# [WHAT IS NEEDED]
Produce as output only the lines below starting at the line with "在ui布局中，要求可以选择一" and continuing through the line with "二维码的也有v2值，其他没啥限制。", each one exactly as written.

# [THE INPUT]
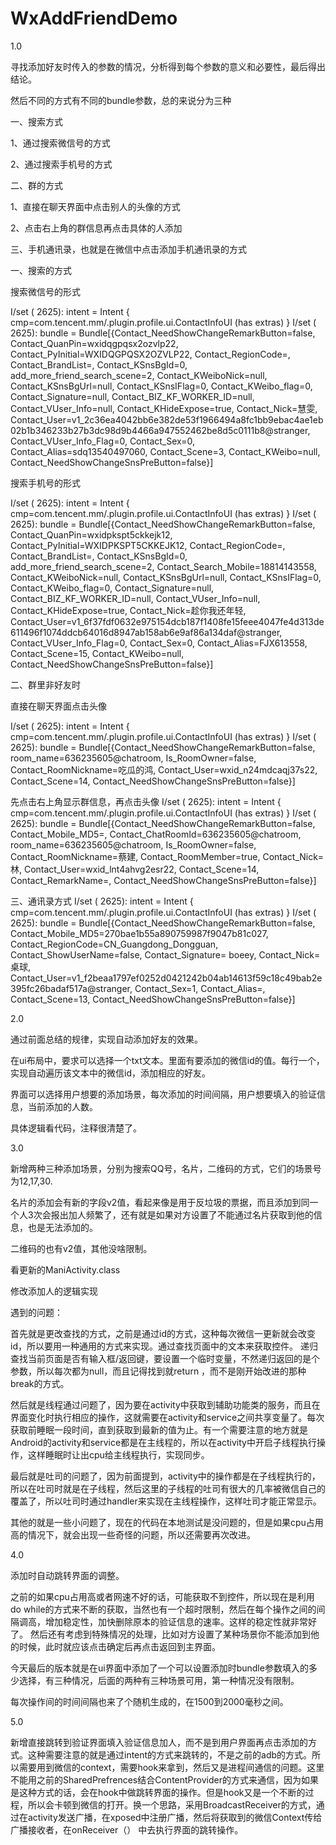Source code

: # WxAddFriendDemo


1.0 

寻找添加好友时传入的参数的情况，分析得到每个参数的意义和必要性，最后得出结论。


然后不同的方式有不同的bundle参数，总的来说分为三种


一、搜索方式

1、通过搜索微信号的方式

2、通过搜索手机号的方式

二、群的方式

1、直接在聊天界面中点击别人的头像的方式



2、点击右上角的群信息再点击具体的人添加


三、手机通讯录，也就是在微信中点击添加手机通讯录的方式


一、搜索的方式

搜索微信号的形式

I/set     ( 2625): intent = Intent { cmp=com.tencent.mm/.plugin.profile.ui.ContactInfoUI (has extras) }
I/set     ( 2625): bundle = Bundle[{Contact_NeedShowChangeRemarkButton=false, Contact_QuanPin=wxidqgpqsx2ozvlp22, Contact_PyInitial=WXIDQGPQSX2OZVLP22, Contact_RegionCode=, Contact_BrandList=<brandlist count="0" ver="601561863"></brandlist>, Contact_KSnsBgId=0, add_more_friend_search_scene=2, Contact_KWeiboNick=null, Contact_KSnsBgUrl=null, Contact_KSnsIFlag=0, Contact_KWeibo_flag=0, Contact_Signature=null, Contact_BIZ_KF_WORKER_ID=null, Contact_VUser_Info=null, Contact_KHideExpose=true, Contact_Nick=慧雯, Contact_User=v1_2c36ea4042bb6e382de53f1966494a8fc1bb9ebac4ae1eb02b1b346233b27b3dc98d9b4466a947552462be8d5c0111b8@stranger, Contact_VUser_Info_Flag=0, Contact_Sex=0, Contact_Alias=sdq13540497060, Contact_Scene=3, Contact_KWeibo=null, Contact_NeedShowChangeSnsPreButton=false}]

搜索手机号的形式

I/set     ( 2625): intent = Intent { cmp=com.tencent.mm/.plugin.profile.ui.ContactInfoUI (has extras) }
I/set     ( 2625): bundle = Bundle[{Contact_NeedShowChangeRemarkButton=false, Contact_QuanPin=wxidpkspt5ckkejk12, Contact_PyInitial=WXIDPKSPT5CKKEJK12, Contact_RegionCode=, Contact_BrandList=<brandlist count="0" ver="668298634"></brandlist>, Contact_KSnsBgId=0, add_more_friend_search_scene=2, Contact_Search_Mobile=18814143558, Contact_KWeiboNick=null, Contact_KSnsBgUrl=null, Contact_KSnsIFlag=0, Contact_KWeibo_flag=0, Contact_Signature=null, Contact_BIZ_KF_WORKER_ID=null, Contact_VUser_Info=null, Contact_KHideExpose=true, Contact_Nick=趁你我还年轻, Contact_User=v1_6f37fdf0632e975154dcb187f1408fe15feee4047fe4d313de611496f1074ddcb64016d8947ab158ab6e9af86a134daf@stranger, Contact_VUser_Info_Flag=0, Contact_Sex=0, Contact_Alias=FJX613558, Contact_Scene=15, Contact_KWeibo=null, Contact_NeedShowChangeSnsPreButton=false}]

二、群里非好友时

直接在聊天界面点击头像

I/set     ( 2625): intent = Intent { cmp=com.tencent.mm/.plugin.profile.ui.ContactInfoUI (has extras) }
I/set     ( 2625): bundle = Bundle[{Contact_NeedShowChangeRemarkButton=false, room_name=636235605@chatroom, Is_RoomOwner=false, Contact_RoomNickname=吃瓜的鸿, Contact_User=wxid_n24mdcaqj37s22, Contact_Scene=14, Contact_NeedShowChangeSnsPreButton=false}]


先点击右上角显示群信息，再点击头像
I/set     ( 2625): intent = Intent { cmp=com.tencent.mm/.plugin.profile.ui.ContactInfoUI (has extras) }
I/set     ( 2625): bundle = Bundle[{Contact_NeedShowChangeRemarkButton=false, Contact_Mobile_MD5=, Contact_ChatRoomId=636235605@chatroom, room_name=636235605@chatroom, Is_RoomOwner=false, Contact_RoomNickname=蔡建, Contact_RoomMember=true, Contact_Nick=林, Contact_User=wxid_lnt4ahvg2esr22, Contact_Scene=14, Contact_RemarkName=, Contact_NeedShowChangeSnsPreButton=false}]

三、通讯录方式
I/set     ( 2625): intent = Intent { cmp=com.tencent.mm/.plugin.profile.ui.ContactInfoUI (has extras) }
I/set     ( 2625): bundle = Bundle[{Contact_NeedShowChangeRemarkButton=false, Contact_Mobile_MD5=270bae1b55a890759987f9047b81c027, Contact_RegionCode=CN_Guangdong_Dongguan, Contact_ShowUserName=false, Contact_Signature= boeey, Contact_Nick=桌球, Contact_User=v1_f2beaa1797ef0252d0421242b04ab14613f59c18c49bab2e395fc26badaf517a@stranger, Contact_Sex=1, Contact_Alias=, Contact_Scene=13, Contact_NeedShowChangeSnsPreButton=false}]


2.0

通过前面总结的规律，实现自动添加好友的效果。

在ui布局中，要求可以选择一个txt文本。里面有要添加的微信id的值。每行一个，实现自动遍历该文本中的微信id，添加相应的好友。

界面可以选择用户想要的添加场景，每次添加的时间间隔，用户想要填入的验证信息，当前添加的人数。

具体逻辑看代码，注释很清楚了。

3.0 

新增两种三种添加场景，分别为搜索QQ号，名片，二维码的方式，它们的场景号为12,17,30.

名片的添加会有新的字段v2值，看起来像是用于反垃圾的票据，而且添加到同一个人3次会报出加人频繁了，还有就是如果对方设置了不能通过名片获取到他的信息，也是无法添加的。

二维码的也有v2值，其他没啥限制。

看更新的ManiActivity.class 


修改添加人的逻辑实现

遇到的问题：

首先就是更改查找的方式，之前是通过id的方式，这种每次微信一更新就会改变id，所以要用一种通用的方式来实现。通过查找页面中的文本来获取控件。
递归查找当前页面是否有输入框/返回键，要设置一个临时变量，不然递归返回的是个参数，所以每次都为null，而且记得找到就return ，而不是刚开始改进的那种break的方式。

然后就是线程通过问题了，因为要在activity中获取到辅助功能类的服务，而且在界面变化时执行相应的操作，这就需要在activity和service之间共享变量了。每次获取前睡眠一段时间，直到获取到最新的值为止。有一个需要注意的地方就是Android的activity和service都是在主线程的，所以在activity中开启子线程执行操作，这样睡眠时让出cpu给主线程执行，实现同步。

最后就是吐司的问题了，因为前面提到，activity中的操作都是在子线程执行的，所以在吐司时就是在子线程，然后这里的子线程的吐司有很大的几率被微信自己的覆盖了，所以吐司时通过handler来实现在主线程操作，这样吐司才能正常显示。

其他的就是一些小问题了，现在的代码在本地测试是没问题的，但是如果cpu占用高的情况下，就会出现一些奇怪的问题，所以还需要再次改进。

4.0 

添加时自动跳转界面的调整。

之前的如果cpu占用高或者网速不好的话，可能获取不到控件，所以现在是利用 do  while的方式来不断的获取，当然也有一个超时限制，然后在每个操作之间的间隔调高，增加稳定性，加快删除原本的验证信息的速率。这样的稳定性就非常好了。
然后还有考虑到特殊情况的处理，比如对方设置了某种场景你不能添加到他的时候，此时就应该点击确定后再点击返回到主界面。


今天最后的版本就是在ui界面中添加了一个可以设置添加时bundle参数填入的多少选择，有三种情况，后面的两种有三种场景可用，第一种情况没有限制。

每次操作间的时间间隔也来了个随机生成的，在1500到2000毫秒之间。

5.0 

新增直接跳转到验证界面填入验证信息加人，而不是到用户界面再点击添加的方式。这种需要注意的就是通过intent的方式来跳转的，不是之前的adb的方式。所以需要用到微信的context，需要hook来拿到，然后又是进程间通信的问题。这里不能用之前的SharedPrefrences结合ContentProvider的方式来通信，因为如果是这种方式的话，会在hook中做跳转界面的操作。但是hook又是一个不断的过程，所以会卡顿到微信的打开。换一个思路，采用BroadcastReceiver的方式，通过在activity发送广播，在xposed中注册广播，然后将获取到的微信Context传给广播接收者，在onReceiver（） 中去执行界面的跳转操作。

# [SOLUTION TO THIS EXERCISE]
在ui布局中，要求可以选择一个txt文本。里面有要添加的微信id的值。每行一个，实现自动遍历该文本中的微信id，添加相应的好友。

界面可以选择用户想要的添加场景，每次添加的时间间隔，用户想要填入的验证信息，当前添加的人数。

具体逻辑看代码，注释很清楚了。

3.0 

新增两种三种添加场景，分别为搜索QQ号，名片，二维码的方式，它们的场景号为12,17,30.

名片的添加会有新的字段v2值，看起来像是用于反垃圾的票据，而且添加到同一个人3次会报出加人频繁了，还有就是如果对方设置了不能通过名片获取到他的信息，也是无法添加的。

二维码的也有v2值，其他没啥限制。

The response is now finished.